▶ **ABOUT THIS EXERCISE**
The answer must be a single number: how many lines below contain "hebbende".

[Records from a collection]
-- Opening Marker --

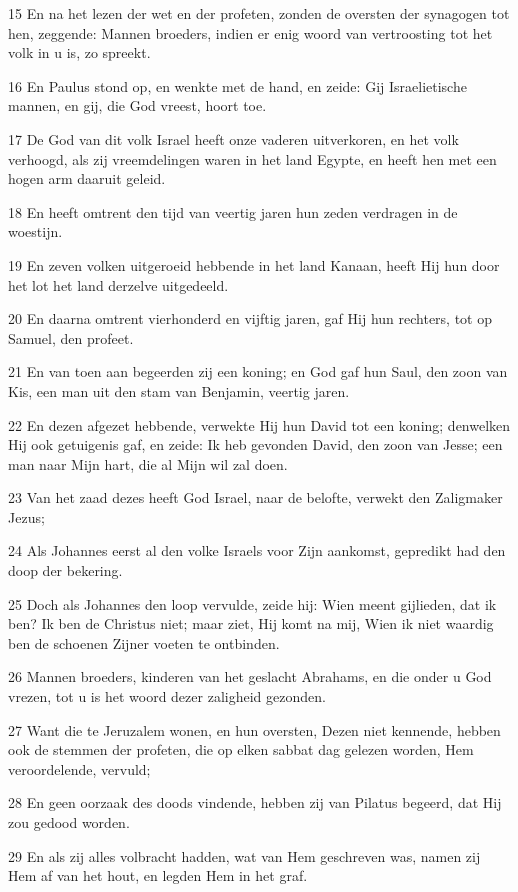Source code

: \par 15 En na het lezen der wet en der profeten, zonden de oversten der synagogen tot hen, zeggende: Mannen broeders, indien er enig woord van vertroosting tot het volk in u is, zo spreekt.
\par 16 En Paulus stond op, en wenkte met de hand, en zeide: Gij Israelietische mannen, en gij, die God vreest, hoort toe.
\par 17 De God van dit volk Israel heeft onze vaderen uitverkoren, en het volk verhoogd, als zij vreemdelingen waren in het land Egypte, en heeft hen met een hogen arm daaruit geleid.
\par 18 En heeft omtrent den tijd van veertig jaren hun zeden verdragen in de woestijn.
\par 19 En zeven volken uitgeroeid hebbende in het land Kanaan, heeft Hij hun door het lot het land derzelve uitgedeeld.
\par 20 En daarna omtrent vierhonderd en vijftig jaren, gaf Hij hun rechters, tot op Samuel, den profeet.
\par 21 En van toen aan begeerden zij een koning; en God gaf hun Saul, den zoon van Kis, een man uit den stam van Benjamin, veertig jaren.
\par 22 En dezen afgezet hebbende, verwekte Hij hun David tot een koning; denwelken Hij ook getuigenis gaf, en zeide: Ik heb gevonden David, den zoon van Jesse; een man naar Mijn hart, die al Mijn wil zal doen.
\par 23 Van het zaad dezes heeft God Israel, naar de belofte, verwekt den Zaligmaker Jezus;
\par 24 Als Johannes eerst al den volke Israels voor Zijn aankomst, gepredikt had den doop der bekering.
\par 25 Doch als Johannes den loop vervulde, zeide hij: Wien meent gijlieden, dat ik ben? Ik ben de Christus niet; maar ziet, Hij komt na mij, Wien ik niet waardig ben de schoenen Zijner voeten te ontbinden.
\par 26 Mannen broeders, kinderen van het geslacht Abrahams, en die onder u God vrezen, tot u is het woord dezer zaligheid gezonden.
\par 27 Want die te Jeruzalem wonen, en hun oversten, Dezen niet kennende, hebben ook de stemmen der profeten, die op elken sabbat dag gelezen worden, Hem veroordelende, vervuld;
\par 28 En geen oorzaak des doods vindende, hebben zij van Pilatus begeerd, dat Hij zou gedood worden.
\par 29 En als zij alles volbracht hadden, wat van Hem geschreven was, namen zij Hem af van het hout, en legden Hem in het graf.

-- Closing Marker --
-- Opening Marker --

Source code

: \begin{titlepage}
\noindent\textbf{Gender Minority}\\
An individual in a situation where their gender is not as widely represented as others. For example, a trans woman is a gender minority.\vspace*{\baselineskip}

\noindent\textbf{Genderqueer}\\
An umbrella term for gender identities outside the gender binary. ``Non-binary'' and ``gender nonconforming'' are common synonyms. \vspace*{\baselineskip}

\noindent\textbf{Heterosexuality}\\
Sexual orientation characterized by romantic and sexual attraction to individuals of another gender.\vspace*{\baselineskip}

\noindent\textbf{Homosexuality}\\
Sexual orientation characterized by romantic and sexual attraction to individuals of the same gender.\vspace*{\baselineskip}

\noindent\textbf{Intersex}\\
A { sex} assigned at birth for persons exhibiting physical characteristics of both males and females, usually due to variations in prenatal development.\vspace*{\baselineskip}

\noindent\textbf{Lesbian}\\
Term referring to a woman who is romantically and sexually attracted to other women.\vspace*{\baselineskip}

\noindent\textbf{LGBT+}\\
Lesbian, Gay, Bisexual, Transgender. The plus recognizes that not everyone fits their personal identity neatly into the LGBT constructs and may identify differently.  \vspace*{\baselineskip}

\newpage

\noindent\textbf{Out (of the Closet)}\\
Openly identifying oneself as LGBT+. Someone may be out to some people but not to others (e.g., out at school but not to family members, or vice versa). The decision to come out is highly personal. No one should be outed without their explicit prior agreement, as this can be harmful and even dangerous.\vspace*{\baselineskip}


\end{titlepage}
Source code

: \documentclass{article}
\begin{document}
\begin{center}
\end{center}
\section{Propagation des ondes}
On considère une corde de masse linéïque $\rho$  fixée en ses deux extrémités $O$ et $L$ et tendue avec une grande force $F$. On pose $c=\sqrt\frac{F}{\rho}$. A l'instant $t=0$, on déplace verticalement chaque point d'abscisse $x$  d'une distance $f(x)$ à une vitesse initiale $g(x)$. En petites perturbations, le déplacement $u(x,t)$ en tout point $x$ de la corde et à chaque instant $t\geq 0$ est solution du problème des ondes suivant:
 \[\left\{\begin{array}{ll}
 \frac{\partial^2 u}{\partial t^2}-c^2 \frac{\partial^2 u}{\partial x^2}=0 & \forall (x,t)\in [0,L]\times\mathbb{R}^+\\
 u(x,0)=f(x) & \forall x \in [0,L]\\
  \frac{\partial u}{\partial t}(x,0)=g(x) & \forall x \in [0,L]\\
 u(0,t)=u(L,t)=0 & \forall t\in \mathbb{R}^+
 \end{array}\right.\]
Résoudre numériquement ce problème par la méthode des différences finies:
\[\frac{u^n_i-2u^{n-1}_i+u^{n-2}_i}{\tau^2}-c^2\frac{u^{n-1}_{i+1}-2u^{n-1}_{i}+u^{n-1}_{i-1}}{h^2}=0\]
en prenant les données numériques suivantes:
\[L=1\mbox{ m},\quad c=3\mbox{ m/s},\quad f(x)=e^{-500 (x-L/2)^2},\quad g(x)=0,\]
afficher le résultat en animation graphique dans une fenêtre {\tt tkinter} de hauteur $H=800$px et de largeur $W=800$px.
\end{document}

-- Closing Marker --

▶ **RESULT BELOW**
2